En casa - Día 66

“En un duermevela, me pregunté de qué material tienen las tripas aquellos capaces de mentir”

"Me encuentro harto: de tanto enfrentamiento, de tanta política de cloaca, de que nos engañen con lo de las mascarillas,..."
"Me encuentro harto: de tanto enfrentamiento, de tanta política de cloaca, de que nos engañen con lo de las mascarillas,..." Pixabay

Sería entre las cinco y cinco y media de la madrugada que escuché el sonido de los motores de los barcos de pesca de Garrucha, ‘las vacas’, rumbo a la faena en los caladeros.
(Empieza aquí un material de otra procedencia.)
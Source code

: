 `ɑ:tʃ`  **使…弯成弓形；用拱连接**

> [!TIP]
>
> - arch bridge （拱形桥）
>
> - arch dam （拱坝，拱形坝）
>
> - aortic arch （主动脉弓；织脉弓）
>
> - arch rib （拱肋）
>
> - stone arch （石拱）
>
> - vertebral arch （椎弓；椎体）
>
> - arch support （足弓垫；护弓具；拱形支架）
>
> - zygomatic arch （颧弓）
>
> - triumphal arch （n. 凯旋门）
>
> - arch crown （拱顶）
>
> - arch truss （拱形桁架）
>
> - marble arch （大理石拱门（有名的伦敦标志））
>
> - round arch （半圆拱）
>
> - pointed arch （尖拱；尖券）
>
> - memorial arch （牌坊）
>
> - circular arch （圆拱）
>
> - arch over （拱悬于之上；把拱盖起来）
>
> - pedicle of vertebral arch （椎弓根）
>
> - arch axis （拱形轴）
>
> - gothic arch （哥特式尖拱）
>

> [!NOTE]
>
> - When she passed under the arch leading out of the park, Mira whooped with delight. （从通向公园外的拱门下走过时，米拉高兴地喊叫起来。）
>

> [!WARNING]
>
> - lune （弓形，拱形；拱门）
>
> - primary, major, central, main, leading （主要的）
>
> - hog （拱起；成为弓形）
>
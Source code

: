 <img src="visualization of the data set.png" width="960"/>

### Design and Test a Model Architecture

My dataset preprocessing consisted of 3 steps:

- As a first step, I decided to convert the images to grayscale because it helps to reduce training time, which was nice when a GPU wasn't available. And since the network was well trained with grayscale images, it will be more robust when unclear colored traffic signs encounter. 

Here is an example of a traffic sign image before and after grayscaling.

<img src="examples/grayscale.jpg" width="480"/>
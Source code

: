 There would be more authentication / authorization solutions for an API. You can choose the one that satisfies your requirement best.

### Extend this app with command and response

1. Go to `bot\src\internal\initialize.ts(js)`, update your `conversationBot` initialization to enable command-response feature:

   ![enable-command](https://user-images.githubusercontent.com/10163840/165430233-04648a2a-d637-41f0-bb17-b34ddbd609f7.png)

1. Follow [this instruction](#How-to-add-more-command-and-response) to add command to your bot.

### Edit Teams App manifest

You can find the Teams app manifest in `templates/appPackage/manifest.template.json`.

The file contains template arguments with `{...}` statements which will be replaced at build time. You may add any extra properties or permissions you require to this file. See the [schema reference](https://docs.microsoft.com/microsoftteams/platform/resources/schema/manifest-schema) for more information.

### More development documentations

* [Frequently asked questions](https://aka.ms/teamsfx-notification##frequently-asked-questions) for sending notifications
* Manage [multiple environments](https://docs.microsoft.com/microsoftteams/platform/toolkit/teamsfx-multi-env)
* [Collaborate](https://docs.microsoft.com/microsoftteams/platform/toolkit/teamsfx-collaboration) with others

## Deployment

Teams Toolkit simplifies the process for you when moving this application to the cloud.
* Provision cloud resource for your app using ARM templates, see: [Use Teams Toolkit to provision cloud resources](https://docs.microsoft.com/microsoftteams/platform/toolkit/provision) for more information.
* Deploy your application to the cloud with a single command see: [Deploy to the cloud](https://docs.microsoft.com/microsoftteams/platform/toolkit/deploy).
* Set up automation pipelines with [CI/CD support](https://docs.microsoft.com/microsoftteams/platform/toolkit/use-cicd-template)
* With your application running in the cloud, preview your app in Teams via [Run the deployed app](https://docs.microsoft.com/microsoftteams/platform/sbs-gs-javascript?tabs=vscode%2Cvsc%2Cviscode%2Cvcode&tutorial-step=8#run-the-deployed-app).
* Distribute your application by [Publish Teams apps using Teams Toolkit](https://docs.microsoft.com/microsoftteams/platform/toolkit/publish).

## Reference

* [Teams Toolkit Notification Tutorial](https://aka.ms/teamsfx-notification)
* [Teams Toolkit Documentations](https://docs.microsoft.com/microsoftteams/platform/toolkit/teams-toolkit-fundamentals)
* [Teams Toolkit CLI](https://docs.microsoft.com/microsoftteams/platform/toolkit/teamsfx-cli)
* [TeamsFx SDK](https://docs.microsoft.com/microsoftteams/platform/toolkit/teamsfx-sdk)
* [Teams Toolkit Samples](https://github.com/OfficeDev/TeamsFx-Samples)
Pensé en el duro trabajo de esta gente, como también en el de los panaderos de Lubrín, de Los Gallardos, de Antas, de Adra, y recordé haber oído al romper la noche el camión de la basura volcando los contenedores en su panza. Luego le di vueltas al trasiego de cuántas personas podrían hallarse a esas horas alistándose en el batallón de trabajadores, o en el regimiento de voluntarios, o en la cadena del hambre. Con la llegada del clareo, dejé colarse por la ventana a Kenny G y a Whitney Houston.


En un duermevela, me pregunté de qué material tienen las tripas aquellos capaces de mentir, de mentirnos a los que cada mañana, cada noche, se agarran/nos agarramos del cuello con el propósito de salir adelante. Con qué potingue está fabricada el alma de tanto trilero sin escrúpulos. En nombre de nuestro bienestar articulan componendas, promueven la derogación de la reforma laboral a cambio de un par de votos. Aparte de la conmoción nauseabunda, me digo que de qué derogación hablan si no hay trabajo y, al decir de los entendidos, menos va a haber de ahora en adelante. Este hemiciclo, parcialmente telemático de momento, vive en su mundo inverso, de tal modo que la mentira es verdad y la verdad es un invento.


Me encuentro harto. Harto de tanto enfrentamiento, harto de tanta política de cloaca, harto de que nos engañen con lo de las mascarillas, harto de que llamen facha o chichinabo a quien no comulga como tú, harto de…, a ver Serrat, échame una mano: “Harto ya de estar harto, ya me cansé, de preguntar al mundo porqué y porqué”. Bien tras tanta hartura no sé yo si…, porque, según un proverbio árabe “la primera vez que me engañes, será culpa tuya. La segunda será culpa mía”, y la tercera, y la cuarta, y la quinta…


Mi amiga Ángela, experta ufóloga seguidora de la escuela de Sixto Paz, me comenta telefónicamente que, según el autor y conferenciante peruano sobre el fenómeno ovni y el contacto con extraterrestres, estamos atravesando un periodo en el que se pretende que la gente no se una, no comparta, que es un montaje que trata de matar el alma, en definitiva, que esta pandemia no es natural, sino manipulada. Sixto Paz no es el único en plantear esta hipótesis. Donald Trump es un firme creyente de que el coronavirus lo han fabricado los chinos, pese a que la Organización Mundial de la Salud asegura que no ha intervenido la mano del hombre.



Oigo voces, vienen de los balcones y ventanas de enfrente. Son vecinos que están a su día a día, con la tele escuela de los pequeños, la lavadora puesta y notando, tal vez, que ya estamos a día 22, que hay que llegar a fin de mes. Esta si que es una verdad irremediable. Yo, sin dudarlo, hasta el lunes me quedo en casa.